Report the count of lines containing the word "Symmetric" in the entries below, and nothing more.

++++++

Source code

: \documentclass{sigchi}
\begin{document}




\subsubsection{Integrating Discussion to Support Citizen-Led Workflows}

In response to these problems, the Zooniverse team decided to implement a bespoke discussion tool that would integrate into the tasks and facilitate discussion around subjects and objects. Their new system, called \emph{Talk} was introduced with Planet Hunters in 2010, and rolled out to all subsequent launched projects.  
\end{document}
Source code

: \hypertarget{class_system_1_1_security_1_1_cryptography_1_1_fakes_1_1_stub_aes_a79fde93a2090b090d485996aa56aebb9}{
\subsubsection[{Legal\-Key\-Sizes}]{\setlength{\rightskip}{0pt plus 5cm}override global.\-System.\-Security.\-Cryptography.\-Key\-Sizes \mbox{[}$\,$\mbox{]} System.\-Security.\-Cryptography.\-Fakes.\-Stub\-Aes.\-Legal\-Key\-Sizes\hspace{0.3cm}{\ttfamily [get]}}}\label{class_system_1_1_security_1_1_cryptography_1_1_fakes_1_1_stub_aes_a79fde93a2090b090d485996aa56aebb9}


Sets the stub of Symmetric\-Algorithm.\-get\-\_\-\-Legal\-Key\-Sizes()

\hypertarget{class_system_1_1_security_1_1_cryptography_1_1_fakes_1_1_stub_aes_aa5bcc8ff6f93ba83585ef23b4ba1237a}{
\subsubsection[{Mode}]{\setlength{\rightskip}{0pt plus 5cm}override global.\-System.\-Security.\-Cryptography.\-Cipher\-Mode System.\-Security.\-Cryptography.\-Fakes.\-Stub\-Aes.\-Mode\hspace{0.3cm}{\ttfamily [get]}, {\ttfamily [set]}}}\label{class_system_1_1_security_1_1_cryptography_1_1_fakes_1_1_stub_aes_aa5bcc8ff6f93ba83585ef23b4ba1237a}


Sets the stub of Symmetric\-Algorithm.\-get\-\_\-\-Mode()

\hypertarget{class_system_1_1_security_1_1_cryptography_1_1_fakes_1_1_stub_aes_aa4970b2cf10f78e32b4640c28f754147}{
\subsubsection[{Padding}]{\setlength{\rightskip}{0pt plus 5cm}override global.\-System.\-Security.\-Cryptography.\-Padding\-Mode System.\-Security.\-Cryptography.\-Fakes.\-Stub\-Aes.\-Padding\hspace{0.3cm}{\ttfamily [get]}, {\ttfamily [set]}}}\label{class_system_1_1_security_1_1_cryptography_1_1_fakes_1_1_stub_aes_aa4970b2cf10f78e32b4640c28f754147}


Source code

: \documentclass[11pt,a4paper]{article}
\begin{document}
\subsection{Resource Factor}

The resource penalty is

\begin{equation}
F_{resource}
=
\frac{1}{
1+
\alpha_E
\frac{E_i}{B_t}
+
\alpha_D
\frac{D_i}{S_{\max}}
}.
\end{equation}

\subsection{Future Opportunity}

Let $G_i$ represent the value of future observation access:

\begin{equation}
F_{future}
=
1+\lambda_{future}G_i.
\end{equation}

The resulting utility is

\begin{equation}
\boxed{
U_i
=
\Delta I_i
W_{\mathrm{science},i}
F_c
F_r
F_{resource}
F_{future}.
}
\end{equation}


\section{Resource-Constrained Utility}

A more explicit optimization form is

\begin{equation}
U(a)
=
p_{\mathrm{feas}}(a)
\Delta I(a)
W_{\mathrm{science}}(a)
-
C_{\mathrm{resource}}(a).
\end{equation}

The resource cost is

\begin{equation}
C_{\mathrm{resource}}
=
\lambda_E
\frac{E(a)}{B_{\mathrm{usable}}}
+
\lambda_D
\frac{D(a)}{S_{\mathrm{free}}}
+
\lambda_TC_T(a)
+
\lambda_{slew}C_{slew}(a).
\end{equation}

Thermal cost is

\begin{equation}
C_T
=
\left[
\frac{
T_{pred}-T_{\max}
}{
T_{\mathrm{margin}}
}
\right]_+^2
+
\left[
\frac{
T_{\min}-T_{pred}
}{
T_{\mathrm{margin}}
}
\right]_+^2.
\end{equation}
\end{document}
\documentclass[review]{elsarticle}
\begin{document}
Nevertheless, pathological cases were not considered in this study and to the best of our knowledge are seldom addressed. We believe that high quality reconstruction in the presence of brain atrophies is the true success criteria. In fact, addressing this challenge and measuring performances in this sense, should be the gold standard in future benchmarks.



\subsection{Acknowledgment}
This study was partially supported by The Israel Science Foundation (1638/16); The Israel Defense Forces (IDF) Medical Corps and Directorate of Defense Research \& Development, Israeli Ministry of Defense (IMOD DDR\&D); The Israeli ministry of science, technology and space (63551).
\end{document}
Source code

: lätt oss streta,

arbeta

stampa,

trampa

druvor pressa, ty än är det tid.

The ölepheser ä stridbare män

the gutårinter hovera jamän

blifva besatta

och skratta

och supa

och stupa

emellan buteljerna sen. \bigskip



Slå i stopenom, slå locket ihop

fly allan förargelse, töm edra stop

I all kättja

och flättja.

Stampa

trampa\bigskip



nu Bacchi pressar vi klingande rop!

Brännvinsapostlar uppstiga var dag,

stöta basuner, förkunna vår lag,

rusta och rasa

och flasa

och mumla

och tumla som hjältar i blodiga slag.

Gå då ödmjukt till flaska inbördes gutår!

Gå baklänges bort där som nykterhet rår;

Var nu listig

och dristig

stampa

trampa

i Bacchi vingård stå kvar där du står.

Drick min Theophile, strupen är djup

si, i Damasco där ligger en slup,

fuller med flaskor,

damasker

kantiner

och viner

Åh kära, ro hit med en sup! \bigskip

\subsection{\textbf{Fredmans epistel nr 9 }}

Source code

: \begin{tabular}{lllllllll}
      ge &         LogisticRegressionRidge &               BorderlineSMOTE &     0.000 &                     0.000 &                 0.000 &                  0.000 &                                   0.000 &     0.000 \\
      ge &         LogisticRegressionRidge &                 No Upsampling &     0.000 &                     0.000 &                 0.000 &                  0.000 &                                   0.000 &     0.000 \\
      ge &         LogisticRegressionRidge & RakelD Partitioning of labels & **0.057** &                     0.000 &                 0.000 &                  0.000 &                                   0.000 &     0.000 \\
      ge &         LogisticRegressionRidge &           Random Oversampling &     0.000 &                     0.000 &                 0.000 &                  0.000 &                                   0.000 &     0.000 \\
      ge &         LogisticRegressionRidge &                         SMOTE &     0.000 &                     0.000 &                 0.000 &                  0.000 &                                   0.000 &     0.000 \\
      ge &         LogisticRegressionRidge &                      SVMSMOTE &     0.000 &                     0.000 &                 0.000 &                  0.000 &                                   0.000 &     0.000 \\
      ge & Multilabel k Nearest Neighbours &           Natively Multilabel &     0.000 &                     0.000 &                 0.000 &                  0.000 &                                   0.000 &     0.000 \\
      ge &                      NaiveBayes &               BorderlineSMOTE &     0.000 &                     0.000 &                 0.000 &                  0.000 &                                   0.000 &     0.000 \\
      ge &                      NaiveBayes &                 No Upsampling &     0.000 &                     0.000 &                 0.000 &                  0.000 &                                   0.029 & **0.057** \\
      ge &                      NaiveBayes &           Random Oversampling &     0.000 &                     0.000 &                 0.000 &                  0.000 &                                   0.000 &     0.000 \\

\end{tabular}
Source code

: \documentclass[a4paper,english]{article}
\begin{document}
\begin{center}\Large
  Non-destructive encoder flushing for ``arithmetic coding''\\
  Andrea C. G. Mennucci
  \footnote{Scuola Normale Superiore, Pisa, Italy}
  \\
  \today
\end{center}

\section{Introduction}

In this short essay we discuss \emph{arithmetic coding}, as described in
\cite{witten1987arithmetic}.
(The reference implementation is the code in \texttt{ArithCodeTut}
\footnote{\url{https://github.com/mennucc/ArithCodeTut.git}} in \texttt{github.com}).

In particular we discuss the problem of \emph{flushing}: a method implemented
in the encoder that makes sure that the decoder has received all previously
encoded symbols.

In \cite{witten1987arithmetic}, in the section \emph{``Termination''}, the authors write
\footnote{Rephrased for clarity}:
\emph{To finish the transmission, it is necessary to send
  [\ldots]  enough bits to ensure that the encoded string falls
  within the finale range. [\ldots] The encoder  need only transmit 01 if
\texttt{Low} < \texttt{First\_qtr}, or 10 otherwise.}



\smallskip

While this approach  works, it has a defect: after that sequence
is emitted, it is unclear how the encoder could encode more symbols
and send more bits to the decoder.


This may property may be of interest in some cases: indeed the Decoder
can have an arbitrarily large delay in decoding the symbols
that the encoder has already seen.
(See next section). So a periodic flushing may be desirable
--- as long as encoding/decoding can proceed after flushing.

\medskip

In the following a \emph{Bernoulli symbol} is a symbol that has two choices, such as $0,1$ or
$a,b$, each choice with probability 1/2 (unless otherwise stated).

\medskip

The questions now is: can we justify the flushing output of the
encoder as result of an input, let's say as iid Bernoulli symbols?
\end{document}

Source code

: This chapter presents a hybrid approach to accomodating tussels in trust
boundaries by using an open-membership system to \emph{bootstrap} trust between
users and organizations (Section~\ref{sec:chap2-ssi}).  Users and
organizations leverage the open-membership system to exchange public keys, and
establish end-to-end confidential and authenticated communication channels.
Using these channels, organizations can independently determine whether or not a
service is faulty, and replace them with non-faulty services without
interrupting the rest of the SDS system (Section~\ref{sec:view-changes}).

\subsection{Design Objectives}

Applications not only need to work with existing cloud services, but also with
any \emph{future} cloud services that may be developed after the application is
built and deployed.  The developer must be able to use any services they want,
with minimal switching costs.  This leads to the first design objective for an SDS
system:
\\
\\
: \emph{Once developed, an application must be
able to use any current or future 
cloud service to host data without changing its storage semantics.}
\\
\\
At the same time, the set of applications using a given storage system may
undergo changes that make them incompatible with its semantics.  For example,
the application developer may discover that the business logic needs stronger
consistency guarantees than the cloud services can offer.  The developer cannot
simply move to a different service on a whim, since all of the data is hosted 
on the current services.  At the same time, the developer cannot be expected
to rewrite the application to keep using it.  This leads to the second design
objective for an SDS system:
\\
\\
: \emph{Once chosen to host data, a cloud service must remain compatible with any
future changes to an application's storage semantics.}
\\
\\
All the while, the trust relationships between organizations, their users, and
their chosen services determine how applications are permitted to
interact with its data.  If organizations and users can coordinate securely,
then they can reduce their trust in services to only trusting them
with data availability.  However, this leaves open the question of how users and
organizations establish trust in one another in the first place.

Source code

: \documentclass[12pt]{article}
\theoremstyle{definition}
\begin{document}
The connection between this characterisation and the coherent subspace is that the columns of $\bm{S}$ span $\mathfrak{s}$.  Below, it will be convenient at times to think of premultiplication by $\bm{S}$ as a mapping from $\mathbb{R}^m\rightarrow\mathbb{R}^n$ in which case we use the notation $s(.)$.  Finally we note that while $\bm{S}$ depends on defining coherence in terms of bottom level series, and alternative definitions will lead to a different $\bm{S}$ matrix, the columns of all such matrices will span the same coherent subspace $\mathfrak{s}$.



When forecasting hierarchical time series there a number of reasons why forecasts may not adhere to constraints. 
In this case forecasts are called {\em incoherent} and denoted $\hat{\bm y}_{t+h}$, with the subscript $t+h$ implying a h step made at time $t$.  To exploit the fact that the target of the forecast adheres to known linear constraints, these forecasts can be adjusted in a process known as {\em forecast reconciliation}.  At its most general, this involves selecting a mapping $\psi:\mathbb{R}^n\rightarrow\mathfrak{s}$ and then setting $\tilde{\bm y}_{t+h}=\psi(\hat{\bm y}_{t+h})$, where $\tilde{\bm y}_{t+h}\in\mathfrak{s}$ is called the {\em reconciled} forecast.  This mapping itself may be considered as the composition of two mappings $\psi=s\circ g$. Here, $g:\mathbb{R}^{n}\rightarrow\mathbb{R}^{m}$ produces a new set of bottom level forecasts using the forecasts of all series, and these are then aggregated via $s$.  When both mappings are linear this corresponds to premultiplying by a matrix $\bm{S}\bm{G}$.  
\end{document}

++++++

**RESULT OF THE TASK**
2